Cet article renferme de la terminologie et des contenus à caractère historique que certains pourraient considérer comme offensants, notamment au chapitre du langage utilisé pour désigner des groupes raciaux, ethniques et culturels. Pour en savoir plus, consultez notre Mise en garde – terminologie historique.

L’Enquête sur le pipeline de la vallée du Mackenzie (EPVM), également appelée commission Berger, est ouverte il y a cinquante ans, en 1974, par le gouvernement du Canada. Elle consiste à faire enquête sur les répercussions possibles du pipeline et à présenter des conclusions, pour orienter la prise de mesures appropriées. Le rapport final (volume un et volume deux) est publié en 1977. Bibliothèque et Archives Canada (BAC) conserve la collection des documents originaux de l’enquête, qui sont gérés par la Division des archives gouvernementales.

Voici le deuxième de trois billets de blogue sur l’EPVM. Il met en lumière deux personnes qui ont joué un rôle central dans l’exécution rigoureuse du processus d’enquête, et propose des méthodes supplémentaires pour trouver des documents sur l’enquête.

La première partie décrivait les populations et les terres du Yukon et des Territoires du Nord-Ouest touchées par le projet de pipeline de la vallée du Mackenzie, et les événements qui ont conduit le gouvernement du Canada à réclamer une enquête. La troisième et dernière partie présentera des techniques de recherche approfondies permettant de trouver des documents sur l’EPVM.

Le commissaire Thomas R. Berger et l’interprète et animateur inuit Abraham Okpik

L’enquête chargée d’étudier les incidences environnementales et socioéconomiques potentielles du projet de pipeline est menée par le juge Thomas R. Berger. Ancien juge de la Cour suprême de la Colombie-Britannique, il possède une expérience juridique des questions relatives aux Premières Nations. Il vient de représenter les Nisga’a dans Calder et al. c. Procureur général de la Colombie-Britannique, [1973] R.C.S. 313. Cette affaire conduit à l’arrêt Calder de 1973 de la Cour suprême du Canada, qui reconnaît que les titres ancestraux sur des terres existaient avant la colonisation et que ceux des Nisga’a n’ont jamais été abolis.

Abraham « Abe » Okpik, né dans le delta du fleuve Mackenzie, sert d’interprète pendant l’enquête, en 1974. Il agit également à titre de représentant linguistique auprès de la CBC (le pendant anglophone de la Société Radio-Canada) pour qu’elle puisse rendre compte des audiences de l’enquête. Grâce aux compétences linguistiques et à l’expérience de vie de M. Okpik, la commission d’enquête arrive à établir une communication avec les différentes communautés de l’Arctique et à favoriser la compréhension.

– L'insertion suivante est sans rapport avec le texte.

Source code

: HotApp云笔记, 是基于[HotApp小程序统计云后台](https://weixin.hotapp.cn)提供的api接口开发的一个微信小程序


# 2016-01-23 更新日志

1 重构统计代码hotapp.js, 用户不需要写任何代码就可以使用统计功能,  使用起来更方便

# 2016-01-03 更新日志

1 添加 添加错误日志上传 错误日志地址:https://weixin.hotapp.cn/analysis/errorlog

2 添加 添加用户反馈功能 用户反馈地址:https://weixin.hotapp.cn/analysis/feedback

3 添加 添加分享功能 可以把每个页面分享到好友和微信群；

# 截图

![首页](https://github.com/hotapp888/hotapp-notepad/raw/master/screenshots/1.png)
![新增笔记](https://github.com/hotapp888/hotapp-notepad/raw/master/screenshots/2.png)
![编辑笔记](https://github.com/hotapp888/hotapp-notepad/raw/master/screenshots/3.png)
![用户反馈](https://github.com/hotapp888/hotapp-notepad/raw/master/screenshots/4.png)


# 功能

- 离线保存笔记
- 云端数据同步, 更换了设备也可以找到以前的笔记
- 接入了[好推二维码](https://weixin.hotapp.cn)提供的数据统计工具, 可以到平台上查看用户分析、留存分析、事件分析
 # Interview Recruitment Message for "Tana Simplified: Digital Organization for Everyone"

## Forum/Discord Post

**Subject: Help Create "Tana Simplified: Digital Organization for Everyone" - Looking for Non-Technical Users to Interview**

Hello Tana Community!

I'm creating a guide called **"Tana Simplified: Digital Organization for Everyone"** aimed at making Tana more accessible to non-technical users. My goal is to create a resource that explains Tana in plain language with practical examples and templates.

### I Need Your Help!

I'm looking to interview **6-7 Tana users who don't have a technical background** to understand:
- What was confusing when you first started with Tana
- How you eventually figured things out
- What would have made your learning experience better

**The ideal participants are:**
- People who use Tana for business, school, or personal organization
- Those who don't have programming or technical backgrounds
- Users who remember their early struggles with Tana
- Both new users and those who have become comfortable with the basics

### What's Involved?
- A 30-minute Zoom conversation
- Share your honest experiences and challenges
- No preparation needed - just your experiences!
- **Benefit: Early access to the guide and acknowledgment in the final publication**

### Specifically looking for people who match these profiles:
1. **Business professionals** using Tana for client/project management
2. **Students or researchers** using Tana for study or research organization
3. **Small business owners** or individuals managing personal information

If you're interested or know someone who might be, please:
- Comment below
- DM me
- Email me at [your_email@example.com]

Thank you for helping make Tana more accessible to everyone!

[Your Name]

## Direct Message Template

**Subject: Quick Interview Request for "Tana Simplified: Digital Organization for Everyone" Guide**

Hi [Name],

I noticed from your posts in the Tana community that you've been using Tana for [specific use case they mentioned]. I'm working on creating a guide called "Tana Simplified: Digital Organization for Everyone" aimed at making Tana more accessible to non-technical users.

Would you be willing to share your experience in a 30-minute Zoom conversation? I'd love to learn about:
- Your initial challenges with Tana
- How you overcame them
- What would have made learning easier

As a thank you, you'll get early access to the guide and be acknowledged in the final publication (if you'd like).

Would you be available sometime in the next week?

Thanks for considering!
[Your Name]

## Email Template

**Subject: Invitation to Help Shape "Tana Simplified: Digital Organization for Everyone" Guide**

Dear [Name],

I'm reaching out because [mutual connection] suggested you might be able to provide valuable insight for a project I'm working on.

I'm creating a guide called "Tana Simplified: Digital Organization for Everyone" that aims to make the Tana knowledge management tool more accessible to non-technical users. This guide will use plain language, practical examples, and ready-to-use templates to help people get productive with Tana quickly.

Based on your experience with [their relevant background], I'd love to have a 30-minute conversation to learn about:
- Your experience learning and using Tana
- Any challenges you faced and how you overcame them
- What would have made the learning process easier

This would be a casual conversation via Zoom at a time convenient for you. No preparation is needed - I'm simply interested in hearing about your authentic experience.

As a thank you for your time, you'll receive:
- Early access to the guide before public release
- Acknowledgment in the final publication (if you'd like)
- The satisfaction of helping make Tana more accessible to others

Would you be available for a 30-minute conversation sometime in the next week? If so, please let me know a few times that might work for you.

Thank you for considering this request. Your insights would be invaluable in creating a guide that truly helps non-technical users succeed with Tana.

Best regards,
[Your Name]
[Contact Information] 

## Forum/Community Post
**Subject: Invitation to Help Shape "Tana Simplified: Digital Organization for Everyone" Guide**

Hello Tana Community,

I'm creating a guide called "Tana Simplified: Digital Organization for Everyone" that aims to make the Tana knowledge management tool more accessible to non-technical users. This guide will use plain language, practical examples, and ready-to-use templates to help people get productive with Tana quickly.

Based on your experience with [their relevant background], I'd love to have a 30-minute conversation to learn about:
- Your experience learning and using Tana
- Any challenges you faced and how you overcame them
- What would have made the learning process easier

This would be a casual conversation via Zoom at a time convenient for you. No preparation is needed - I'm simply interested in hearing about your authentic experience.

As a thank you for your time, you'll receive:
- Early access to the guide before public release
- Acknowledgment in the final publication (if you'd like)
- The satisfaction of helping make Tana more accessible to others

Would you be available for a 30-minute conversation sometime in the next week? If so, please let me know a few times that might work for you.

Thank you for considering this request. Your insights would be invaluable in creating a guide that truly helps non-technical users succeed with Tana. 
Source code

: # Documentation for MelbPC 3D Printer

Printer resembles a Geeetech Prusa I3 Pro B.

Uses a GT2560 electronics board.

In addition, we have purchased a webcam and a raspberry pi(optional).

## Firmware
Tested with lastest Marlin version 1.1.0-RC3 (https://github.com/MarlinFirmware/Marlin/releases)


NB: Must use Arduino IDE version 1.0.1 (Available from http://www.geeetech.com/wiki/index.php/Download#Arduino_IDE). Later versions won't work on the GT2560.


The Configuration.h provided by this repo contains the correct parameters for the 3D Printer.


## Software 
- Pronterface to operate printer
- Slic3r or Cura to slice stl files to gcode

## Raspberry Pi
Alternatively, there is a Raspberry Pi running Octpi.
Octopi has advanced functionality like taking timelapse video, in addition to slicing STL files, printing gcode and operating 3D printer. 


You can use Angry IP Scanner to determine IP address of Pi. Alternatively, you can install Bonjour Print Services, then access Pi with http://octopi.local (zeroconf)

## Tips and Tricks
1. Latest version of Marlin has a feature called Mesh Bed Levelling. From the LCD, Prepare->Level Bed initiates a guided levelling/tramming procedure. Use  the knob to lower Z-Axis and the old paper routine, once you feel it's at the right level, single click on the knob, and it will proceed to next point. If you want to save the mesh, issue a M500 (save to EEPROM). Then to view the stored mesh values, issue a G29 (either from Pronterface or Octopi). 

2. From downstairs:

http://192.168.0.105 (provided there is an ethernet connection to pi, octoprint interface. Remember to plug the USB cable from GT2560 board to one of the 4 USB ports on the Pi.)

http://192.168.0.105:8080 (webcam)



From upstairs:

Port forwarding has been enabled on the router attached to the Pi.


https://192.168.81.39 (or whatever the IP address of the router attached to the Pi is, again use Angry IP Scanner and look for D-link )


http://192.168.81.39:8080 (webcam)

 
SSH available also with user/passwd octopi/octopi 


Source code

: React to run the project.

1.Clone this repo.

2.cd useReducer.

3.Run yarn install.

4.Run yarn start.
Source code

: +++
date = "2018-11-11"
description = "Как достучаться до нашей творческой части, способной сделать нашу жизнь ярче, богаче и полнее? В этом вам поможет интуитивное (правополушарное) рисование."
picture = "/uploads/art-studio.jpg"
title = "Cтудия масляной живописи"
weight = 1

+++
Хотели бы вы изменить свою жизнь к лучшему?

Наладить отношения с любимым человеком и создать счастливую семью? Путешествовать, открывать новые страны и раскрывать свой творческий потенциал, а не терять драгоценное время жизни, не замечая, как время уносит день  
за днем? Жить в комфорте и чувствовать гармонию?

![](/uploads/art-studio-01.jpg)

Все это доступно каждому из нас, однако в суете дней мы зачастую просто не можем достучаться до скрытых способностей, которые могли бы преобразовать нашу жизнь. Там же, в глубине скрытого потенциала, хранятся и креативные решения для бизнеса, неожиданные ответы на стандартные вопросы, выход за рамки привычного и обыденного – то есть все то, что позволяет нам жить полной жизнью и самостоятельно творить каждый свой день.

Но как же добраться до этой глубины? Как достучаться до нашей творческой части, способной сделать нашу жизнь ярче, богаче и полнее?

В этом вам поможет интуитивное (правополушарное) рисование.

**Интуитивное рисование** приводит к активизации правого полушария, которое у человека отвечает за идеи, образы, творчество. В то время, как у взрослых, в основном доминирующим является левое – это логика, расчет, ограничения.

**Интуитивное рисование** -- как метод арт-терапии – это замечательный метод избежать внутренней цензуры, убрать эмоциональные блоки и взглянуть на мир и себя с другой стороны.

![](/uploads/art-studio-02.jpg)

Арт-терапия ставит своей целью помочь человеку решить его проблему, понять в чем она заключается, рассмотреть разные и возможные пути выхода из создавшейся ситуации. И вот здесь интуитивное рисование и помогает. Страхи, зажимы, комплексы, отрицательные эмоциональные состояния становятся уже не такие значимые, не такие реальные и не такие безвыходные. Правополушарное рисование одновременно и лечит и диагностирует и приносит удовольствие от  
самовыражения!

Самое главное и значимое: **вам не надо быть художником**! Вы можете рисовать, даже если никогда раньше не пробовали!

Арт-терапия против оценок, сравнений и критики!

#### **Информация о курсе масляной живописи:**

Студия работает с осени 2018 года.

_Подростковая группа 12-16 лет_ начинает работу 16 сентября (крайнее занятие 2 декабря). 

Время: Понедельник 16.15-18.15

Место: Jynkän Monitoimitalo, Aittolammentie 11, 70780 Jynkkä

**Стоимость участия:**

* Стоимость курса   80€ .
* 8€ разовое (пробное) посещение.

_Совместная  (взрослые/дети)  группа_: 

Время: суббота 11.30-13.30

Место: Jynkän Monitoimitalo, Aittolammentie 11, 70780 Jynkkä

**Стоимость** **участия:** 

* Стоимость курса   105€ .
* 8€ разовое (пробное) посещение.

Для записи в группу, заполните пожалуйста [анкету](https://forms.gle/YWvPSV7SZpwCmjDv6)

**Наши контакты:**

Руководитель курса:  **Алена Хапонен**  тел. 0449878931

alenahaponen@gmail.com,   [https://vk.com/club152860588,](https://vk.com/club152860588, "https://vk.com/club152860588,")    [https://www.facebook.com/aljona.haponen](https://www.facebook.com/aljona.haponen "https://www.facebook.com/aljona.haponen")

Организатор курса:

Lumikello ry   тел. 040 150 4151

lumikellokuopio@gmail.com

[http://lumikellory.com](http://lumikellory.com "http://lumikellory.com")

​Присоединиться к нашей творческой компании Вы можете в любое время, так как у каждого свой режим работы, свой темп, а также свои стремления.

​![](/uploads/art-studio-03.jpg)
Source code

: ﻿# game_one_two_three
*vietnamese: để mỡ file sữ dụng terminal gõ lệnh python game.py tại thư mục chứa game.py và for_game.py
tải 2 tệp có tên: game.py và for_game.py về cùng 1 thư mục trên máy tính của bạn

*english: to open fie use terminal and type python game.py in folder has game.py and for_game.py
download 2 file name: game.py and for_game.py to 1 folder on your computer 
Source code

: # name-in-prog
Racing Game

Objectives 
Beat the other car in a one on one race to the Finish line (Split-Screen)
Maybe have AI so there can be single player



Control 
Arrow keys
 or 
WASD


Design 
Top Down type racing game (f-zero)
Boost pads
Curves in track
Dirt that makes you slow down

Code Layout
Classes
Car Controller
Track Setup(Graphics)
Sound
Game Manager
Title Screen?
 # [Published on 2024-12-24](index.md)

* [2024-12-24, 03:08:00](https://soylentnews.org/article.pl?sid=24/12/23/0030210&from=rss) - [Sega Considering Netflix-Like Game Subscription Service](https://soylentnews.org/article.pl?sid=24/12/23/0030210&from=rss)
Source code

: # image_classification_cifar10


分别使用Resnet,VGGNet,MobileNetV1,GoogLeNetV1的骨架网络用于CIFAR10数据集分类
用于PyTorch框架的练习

En 1965, M. Okpik est le premier Inuit à siéger au Conseil des Territoires du Nord-Ouest. À l’époque, son nom de famille légal est « W3-554 », car le gouvernement du Canada identifie les résidents du Nord par des numéros de disque. M. Okpik finit par choisir son nouveau nom de famille et est chargé de diriger le projet « Noms de famille » en 1970. Il se rend alors dans des campements et des communautés inuit du nord du Québec et des Territoires du Nord-Ouest pour enregistrer les noms de famille qui remplaceront les numéros d’identification. En 1976, M. Okpik est nommé membre de l’Ordre du Canada en reconnaissance de sa contribution à la préservation du mode de vie inuit et de son travail dans le cadre de la commission Berger.

Photographie en couleur d’Abe Okpik, debout à l’intérieur, et vêtu d’un parka inuit noir avec broderie florale rouge, jaune et vert sur un empiècement blanc avec frange rouge. Il porte des gants noirs en fourrure.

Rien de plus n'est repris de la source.